§ Collection entries:
----------
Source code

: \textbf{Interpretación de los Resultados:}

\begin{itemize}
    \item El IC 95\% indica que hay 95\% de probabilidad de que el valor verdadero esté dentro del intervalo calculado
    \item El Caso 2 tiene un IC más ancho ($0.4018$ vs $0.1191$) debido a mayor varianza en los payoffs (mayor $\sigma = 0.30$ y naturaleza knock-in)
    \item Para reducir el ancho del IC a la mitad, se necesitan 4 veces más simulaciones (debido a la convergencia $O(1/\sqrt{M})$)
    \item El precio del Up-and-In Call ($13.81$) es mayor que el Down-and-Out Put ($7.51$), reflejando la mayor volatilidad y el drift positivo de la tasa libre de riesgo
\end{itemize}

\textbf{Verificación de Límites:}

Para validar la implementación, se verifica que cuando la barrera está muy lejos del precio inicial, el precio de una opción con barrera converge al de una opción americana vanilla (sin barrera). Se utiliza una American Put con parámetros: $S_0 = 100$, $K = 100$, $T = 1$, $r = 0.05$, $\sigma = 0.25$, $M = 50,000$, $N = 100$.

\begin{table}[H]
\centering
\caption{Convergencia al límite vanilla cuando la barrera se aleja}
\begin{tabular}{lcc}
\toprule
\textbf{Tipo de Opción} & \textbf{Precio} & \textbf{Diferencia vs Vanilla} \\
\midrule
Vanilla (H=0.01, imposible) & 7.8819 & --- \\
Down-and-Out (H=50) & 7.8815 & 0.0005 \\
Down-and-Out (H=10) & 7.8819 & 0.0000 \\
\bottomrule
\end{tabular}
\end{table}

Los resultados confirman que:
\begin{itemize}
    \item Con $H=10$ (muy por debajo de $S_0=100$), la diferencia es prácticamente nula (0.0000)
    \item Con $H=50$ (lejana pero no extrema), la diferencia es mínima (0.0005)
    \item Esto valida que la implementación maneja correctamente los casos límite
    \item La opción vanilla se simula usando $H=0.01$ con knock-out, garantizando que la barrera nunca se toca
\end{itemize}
----------
§ Work request: Looking at the entries above, count each line that includes the string "Para" and give only the total.

§ Answer to this problem: 2